From the entries provided below, copy each line that contains the word "coverage".

* GIVEN DATA:
-- Opening Marker --

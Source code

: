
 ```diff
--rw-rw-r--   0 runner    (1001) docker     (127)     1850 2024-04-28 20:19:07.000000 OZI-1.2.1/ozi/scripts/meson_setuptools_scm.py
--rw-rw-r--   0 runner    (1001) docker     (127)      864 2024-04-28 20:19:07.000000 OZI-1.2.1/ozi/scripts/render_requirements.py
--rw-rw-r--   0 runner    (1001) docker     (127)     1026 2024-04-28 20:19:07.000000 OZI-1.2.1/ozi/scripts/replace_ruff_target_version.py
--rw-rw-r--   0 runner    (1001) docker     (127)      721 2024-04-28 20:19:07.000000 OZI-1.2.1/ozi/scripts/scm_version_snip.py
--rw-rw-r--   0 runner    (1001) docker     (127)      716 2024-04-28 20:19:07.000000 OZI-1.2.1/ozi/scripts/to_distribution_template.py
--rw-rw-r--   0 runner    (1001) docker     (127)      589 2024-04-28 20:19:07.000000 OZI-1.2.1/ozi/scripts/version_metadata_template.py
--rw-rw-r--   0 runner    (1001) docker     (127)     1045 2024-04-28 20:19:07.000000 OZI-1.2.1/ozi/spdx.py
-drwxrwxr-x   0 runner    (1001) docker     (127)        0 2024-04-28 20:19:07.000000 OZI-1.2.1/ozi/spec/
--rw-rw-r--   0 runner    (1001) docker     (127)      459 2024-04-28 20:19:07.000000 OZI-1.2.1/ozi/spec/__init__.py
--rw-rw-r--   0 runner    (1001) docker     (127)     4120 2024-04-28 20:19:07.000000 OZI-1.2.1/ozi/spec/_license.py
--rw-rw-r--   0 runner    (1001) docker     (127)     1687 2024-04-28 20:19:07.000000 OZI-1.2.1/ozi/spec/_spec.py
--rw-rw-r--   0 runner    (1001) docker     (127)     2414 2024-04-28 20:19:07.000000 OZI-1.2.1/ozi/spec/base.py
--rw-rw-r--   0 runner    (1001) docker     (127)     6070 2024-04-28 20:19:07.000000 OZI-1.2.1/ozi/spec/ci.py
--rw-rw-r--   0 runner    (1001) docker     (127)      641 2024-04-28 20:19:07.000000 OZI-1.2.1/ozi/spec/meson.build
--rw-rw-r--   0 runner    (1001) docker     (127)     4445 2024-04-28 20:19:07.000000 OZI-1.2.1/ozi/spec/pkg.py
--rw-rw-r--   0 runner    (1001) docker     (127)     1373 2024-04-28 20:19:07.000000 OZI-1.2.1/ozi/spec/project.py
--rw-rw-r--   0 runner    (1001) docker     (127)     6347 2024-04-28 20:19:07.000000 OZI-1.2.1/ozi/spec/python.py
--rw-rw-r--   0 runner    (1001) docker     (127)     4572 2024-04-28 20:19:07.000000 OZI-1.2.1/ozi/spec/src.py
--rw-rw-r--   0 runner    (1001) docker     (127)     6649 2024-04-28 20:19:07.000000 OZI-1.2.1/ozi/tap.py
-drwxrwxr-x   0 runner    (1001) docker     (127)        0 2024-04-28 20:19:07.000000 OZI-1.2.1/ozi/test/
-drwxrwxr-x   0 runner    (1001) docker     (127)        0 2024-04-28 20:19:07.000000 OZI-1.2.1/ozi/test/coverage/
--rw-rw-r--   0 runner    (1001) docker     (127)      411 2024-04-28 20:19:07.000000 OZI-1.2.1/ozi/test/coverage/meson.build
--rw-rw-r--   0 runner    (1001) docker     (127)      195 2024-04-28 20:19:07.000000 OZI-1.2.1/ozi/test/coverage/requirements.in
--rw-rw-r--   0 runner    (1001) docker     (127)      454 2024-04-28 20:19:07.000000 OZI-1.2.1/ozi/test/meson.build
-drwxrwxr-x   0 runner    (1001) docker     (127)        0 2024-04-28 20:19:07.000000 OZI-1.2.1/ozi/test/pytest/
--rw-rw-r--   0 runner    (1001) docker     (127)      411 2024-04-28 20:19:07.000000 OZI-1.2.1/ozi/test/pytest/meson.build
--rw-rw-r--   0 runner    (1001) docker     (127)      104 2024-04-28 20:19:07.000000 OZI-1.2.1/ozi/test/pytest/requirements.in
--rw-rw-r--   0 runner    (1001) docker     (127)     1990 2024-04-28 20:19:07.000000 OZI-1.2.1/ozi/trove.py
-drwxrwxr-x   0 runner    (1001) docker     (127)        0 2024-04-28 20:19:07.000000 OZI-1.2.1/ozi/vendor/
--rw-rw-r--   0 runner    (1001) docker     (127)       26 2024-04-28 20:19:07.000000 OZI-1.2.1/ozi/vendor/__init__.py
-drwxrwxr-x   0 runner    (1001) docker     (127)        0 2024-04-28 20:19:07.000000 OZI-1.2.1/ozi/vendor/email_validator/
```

-- Closing Marker --

* ANSWER FOR THIS EXERCISE:
-drwxrwxr-x   0 runner    (1001) docker     (127)        0 2024-04-28 20:19:07.000000 OZI-1.2.1/ozi/test/coverage/
--rw-rw-r--   0 runner    (1001) docker     (127)      411 2024-04-28 20:19:07.000000 OZI-1.2.1/ozi/test/coverage/meson.build
--rw-rw-r--   0 runner    (1001) docker     (127)      195 2024-04-28 20:19:07.000000 OZI-1.2.1/ozi/test/coverage/requirements.in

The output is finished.